### TASK OBJECTIVE
The whole listing needs to be restated word for word.
<<<<
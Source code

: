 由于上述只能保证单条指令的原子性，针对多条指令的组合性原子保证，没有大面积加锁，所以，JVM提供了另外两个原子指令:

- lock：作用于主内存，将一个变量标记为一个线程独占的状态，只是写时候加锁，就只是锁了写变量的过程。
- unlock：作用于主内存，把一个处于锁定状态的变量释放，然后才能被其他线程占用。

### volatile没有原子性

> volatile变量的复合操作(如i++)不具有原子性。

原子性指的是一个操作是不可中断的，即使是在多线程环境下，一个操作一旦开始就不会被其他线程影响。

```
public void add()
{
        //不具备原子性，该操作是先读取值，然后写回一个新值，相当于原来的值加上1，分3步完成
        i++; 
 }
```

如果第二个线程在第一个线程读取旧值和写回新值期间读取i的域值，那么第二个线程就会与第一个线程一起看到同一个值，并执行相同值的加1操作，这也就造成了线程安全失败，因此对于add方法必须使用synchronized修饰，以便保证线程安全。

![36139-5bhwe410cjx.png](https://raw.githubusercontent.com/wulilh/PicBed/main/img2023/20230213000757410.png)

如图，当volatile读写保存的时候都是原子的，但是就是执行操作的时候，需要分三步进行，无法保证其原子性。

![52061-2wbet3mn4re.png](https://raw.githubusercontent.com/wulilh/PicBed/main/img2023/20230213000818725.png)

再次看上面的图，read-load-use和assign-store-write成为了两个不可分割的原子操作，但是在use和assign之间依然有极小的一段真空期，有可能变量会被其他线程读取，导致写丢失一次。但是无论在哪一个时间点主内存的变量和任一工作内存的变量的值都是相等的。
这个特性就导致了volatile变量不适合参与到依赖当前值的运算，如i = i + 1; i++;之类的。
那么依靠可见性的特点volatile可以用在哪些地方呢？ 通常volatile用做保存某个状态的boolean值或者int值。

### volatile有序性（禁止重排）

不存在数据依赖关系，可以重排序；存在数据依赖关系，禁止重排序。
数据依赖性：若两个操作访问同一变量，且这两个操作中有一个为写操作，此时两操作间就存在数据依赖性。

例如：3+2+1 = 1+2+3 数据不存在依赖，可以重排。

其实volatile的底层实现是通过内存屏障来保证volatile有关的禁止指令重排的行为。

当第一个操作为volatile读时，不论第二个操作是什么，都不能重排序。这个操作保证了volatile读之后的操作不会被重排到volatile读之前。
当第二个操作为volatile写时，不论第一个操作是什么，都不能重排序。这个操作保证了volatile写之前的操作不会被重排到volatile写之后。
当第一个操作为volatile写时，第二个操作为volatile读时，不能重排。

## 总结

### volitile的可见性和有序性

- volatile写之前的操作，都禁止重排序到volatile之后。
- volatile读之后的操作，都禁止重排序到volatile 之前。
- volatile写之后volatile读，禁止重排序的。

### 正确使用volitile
>>>>
### ANSWER SPACE
Source code

: 由于上述只能保证单条指令的原子性，针对多条指令的组合性原子保证，没有大面积加锁，所以，JVM提供了另外两个原子指令:

- lock：作用于主内存，将一个变量标记为一个线程独占的状态，只是写时候加锁，就只是锁了写变量的过程。
- unlock：作用于主内存，把一个处于锁定状态的变量释放，然后才能被其他线程占用。

### volatile没有原子性

> volatile变量的复合操作(如i++)不具有原子性。

原子性指的是一个操作是不可中断的，即使是在多线程环境下，一个操作一旦开始就不会被其他线程影响。

```
public void add()
{
        //不具备原子性，该操作是先读取值，然后写回一个新值，相当于原来的值加上1，分3步完成
        i++; 
 }
```

如果第二个线程在第一个线程读取旧值和写回新值期间读取i的域值，那么第二个线程就会与第一个线程一起看到同一个值，并执行相同值的加1操作，这也就造成了线程安全失败，因此对于add方法必须使用synchronized修饰，以便保证线程安全。

![36139-5bhwe410cjx.png](https://raw.githubusercontent.com/wulilh/PicBed/main/img2023/20230213000757410.png)

如图，当volatile读写保存的时候都是原子的，但是就是执行操作的时候，需要分三步进行，无法保证其原子性。

![52061-2wbet3mn4re.png](https://raw.githubusercontent.com/wulilh/PicBed/main/img2023/20230213000818725.png)

再次看上面的图，read-load-use和assign-store-write成为了两个不可分割的原子操作，但是在use和assign之间依然有极小的一段真空期，有可能变量会被其他线程读取，导致写丢失一次。但是无论在哪一个时间点主内存的变量和任一工作内存的变量的值都是相等的。
这个特性就导致了volatile变量不适合参与到依赖当前值的运算，如i = i + 1; i++;之类的。
那么依靠可见性的特点volatile可以用在哪些地方呢？ 通常volatile用做保存某个状态的boolean值或者int值。

### volatile有序性（禁止重排）

不存在数据依赖关系，可以重排序；存在数据依赖关系，禁止重排序。
数据依赖性：若两个操作访问同一变量，且这两个操作中有一个为写操作，此时两操作间就存在数据依赖性。

例如：3+2+1 = 1+2+3 数据不存在依赖，可以重排。

其实volatile的底层实现是通过内存屏障来保证volatile有关的禁止指令重排的行为。

当第一个操作为volatile读时，不论第二个操作是什么，都不能重排序。这个操作保证了volatile读之后的操作不会被重排到volatile读之前。
当第二个操作为volatile写时，不论第一个操作是什么，都不能重排序。这个操作保证了volatile写之前的操作不会被重排到volatile写之后。
当第一个操作为volatile写时，第二个操作为volatile读时，不能重排。

## 总结

### volitile的可见性和有序性

- volatile写之前的操作，都禁止重排序到volatile之后。
- volatile读之后的操作，都禁止重排序到volatile 之前。
- volatile写之后volatile读，禁止重排序的。

### 正确使用volitile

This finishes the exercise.